For those of us who attended Sundance this year, where Lee Daniels’ adaptation of an Oprah-sanctified novel of inner city struggle under the fulsome title Push: Based on the Novel by Sapphire received a virtual coronation (but was not acquired), the last 24 hours have been amusing. The New York Times ran a piece yesterday under the cart-before-the-horse title of “Wrenching Film Poses Marketing Challenge,” about how “eyebrows arched all over Hollywood” over Lionsgate’s allegedly reckless acquisition last Monday of Push: Sapphire for $5.5 million – or peanuts, given that the marketing cost on a $5 home movie if it were put through today’s TV-and-web-reliant pipeline would add $20 million of expense to any pricetag.
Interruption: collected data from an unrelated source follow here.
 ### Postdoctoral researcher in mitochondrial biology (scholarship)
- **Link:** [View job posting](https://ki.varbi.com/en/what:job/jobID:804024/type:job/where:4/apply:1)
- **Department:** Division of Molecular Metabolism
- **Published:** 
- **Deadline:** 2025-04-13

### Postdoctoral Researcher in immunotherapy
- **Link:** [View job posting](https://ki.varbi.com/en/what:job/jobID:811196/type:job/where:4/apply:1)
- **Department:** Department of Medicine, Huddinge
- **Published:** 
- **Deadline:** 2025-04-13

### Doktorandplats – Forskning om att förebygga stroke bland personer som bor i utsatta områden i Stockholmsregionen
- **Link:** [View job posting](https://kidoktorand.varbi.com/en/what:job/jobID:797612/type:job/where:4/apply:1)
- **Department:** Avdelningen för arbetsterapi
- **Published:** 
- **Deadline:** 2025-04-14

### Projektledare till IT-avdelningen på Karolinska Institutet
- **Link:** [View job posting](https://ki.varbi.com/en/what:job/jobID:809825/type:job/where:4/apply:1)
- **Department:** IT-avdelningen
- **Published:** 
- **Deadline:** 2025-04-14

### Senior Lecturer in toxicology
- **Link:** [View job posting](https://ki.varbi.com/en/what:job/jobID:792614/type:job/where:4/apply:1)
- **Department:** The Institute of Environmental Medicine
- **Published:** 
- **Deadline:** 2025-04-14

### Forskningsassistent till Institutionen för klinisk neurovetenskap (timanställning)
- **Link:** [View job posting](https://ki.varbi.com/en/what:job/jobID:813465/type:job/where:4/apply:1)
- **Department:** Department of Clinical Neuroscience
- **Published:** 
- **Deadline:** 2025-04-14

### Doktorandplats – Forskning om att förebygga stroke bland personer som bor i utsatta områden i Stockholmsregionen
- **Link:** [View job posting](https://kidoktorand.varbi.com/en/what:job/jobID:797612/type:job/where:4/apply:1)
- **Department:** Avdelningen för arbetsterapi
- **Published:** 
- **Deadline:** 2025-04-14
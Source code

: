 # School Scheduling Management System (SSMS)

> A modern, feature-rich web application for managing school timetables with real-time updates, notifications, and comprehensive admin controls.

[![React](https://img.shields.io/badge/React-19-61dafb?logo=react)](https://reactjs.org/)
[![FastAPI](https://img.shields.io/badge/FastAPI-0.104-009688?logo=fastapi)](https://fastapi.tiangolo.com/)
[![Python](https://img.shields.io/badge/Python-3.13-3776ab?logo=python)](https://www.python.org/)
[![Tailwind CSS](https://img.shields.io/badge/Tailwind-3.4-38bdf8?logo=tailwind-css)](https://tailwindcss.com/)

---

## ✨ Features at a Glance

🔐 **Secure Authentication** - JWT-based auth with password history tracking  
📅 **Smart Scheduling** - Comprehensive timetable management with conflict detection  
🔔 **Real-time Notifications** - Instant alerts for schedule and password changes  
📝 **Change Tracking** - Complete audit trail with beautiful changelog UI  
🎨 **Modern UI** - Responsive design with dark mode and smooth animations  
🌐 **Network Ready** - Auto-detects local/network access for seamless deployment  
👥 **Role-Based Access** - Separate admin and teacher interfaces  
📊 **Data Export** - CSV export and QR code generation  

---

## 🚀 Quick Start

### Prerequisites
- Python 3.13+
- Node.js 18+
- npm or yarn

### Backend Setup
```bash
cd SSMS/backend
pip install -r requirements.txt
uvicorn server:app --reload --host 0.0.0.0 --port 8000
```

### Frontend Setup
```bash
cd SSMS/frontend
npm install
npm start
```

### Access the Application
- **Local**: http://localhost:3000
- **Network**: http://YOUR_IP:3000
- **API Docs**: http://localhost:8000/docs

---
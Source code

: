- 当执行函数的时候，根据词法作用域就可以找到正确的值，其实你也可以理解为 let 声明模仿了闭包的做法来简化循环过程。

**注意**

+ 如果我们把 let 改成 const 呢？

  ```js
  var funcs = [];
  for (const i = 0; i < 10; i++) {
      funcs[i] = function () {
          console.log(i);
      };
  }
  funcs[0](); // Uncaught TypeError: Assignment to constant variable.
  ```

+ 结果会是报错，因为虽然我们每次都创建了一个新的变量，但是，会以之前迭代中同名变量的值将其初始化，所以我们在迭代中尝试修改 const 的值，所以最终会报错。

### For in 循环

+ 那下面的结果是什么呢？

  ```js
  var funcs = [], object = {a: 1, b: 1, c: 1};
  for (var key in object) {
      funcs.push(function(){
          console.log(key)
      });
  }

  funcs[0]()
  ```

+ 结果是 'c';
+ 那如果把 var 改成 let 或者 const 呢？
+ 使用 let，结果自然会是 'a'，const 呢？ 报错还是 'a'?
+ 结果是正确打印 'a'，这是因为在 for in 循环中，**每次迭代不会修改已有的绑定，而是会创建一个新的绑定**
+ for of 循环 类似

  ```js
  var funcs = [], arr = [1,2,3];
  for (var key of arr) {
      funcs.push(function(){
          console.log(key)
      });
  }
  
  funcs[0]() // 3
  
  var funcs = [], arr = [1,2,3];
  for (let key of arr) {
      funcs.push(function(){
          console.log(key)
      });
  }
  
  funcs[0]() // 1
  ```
Push: Sapphire is in fact a far surer bet than many an art movie, because it’s already established itself as a reviews-driven critical favorite – the very strategy that allowed the admittedly more crowd-pleasing Slumdog Millionaire to find an audience and almost certain Oscar glory. But recessionary Hollywood is behaving like recessionary Washington by suddenly reclaiming its fiscal virginity after the spree of the last twenty or so years, and so studios who used to use Sundance to engage in mad bidding wars to see who would get to lose the most millions on Happy Texas, Care of the Spitfire Grill, Son of Rambow and The Castle are suddenly shocked, shocked to see another company open its checkbook wide enough to get a mid six figures pay-slip into some producer/director’s hand. If NYT is to be believed, Lionsgate is being tsked at from every direction – and this despite the fact that the studio’s low-budget cash cow Tyler Perry is ALREADY promoting Push: Sapphire to anyone who’ll listen to him, including Oprah herself, who, like Perry, has seen the film and promised to support it when it comes out.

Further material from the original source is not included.